- ASSIGNMENT
All of the data, except its images, should be set down exactly as it appears.

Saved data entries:
◆ ◆ ◆
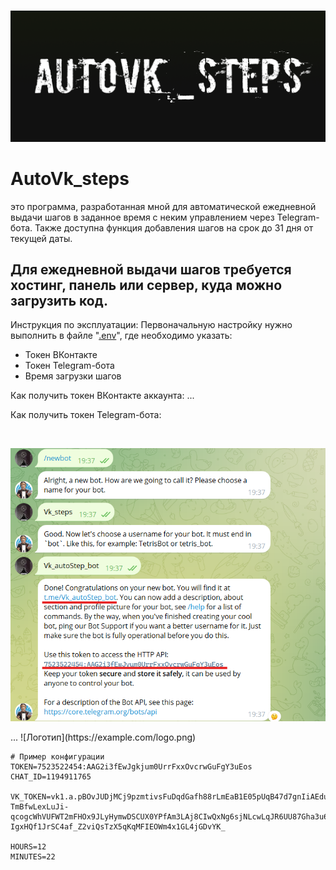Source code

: <div align="center">
  <br />
  <p>
    <img src="https://github.com/SCOH-dev/AUTOVK_STEPS/blob/main/assets/AutoVk_steps.png" width="720" alt="AutoVK_Steps"/>
  </p>
</div>

# AutoVk_steps
это программа, разработанная мной для автоматической ежедневной выдачи шагов в заданное время с неким управлением через Telegram-бота. Также доступна функция добавления шагов на срок до 31 дня от текущей даты.

## Для ежедневной выдачи шагов требуется хостинг, панель или сервер, куда можно загрузить код.

Инструкция по эксплуатации:
Первоначальную настройку нужно выполнить в файле "[.env](https://github.com/SCOH-dev/AUTOVK_STEPS/blob/main/.env)", где необходимо указать:

- Токен ВКонтакте
- Токен Telegram-бота
- Время загрузки шагов


Как получить токен ВКонтакте аккаунта:
...

Как получить токен Telegram-бота:

<div align="center">
  <br />
  <p>
    <img src="https://github.com/SCOH-dev/AUTOVK_STEPS/blob/main/assets/Create_TG_BOT.png" width="512" alt="Tg_create"/>
  </p>
</div>
...
![Логотип](https://example.com/logo.png)

```dotenv
# Пример конфигурации
TOKEN=7523522454:AAG2i3fEwJgkjum0UrrFxxOvcrwGuFgY3uEos
CHAT_ID=1194911765

VK_TOKEN=vk1.a.pBOvJUDjMCj9pzmtivsFuDqdGafh88rLmEaB1E05pUqB47d7gnIiAEdudkS-TmBfwLexLuJi-qcogcWhVUFWT2mFHOx9JLyHymwDSCUX0YPfAm3LAj8CIwQxNg6sjNLcwLqJR6UU87Gha3u61-IgxHQf1JrSC4af_Z2viQsTzX5qKqMFIEOWm4x1GL4jGDvYK_

HOURS=12
MINUTES=22
```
◆ ◆ ◆
- RESPONSE
Source code

: <div align="center">
  <br />
  <p>
    <img src="https://github.com/SCOH-dev/AUTOVK_STEPS/blob/main/assets/AutoVk_steps.png" width="720" alt="AutoVK_Steps"/>
  </p>
</div>

# AutoVk_steps
это программа, разработанная мной для автоматической ежедневной выдачи шагов в заданное время с неким управлением через Telegram-бота. Также доступна функция добавления шагов на срок до 31 дня от текущей даты.

## Для ежедневной выдачи шагов требуется хостинг, панель или сервер, куда можно загрузить код.

Инструкция по эксплуатации:
Первоначальную настройку нужно выполнить в файле "[.env](https://github.com/SCOH-dev/AUTOVK_STEPS/blob/main/.env)", где необходимо указать:

- Токен ВКонтакте
- Токен Telegram-бота
- Время загрузки шагов


Как получить токен ВКонтакте аккаунта:
...

Как получить токен Telegram-бота:

<div align="center">
  <br />
  <p>
    <img src="https://github.com/SCOH-dev/AUTOVK_STEPS/blob/main/assets/Create_TG_BOT.png" width="512" alt="Tg_create"/>
  </p>
</div>
...
![Логотип](https://example.com/logo.png)

```dotenv
# Пример конфигурации
TOKEN=7523522454:AAG2i3fEwJgkjum0UrrFxxOvcrwGuFgY3uEos
CHAT_ID=1194911765

VK_TOKEN=vk1.a.pBOvJUDjMCj9pzmtivsFuDqdGafh88rLmEaB1E05pUqB47d7gnIiAEdudkS-TmBfwLexLuJi-qcogcWhVUFWT2mFHOx9JLyHymwDSCUX0YPfAm3LAj8CIwQxNg6sjNLcwLqJR6UU87Gha3u61-IgxHQf1JrSC4af_Z2viQsTzX5qKqMFIEOWm4x1GL4jGDvYK_

HOURS=12
MINUTES=22
```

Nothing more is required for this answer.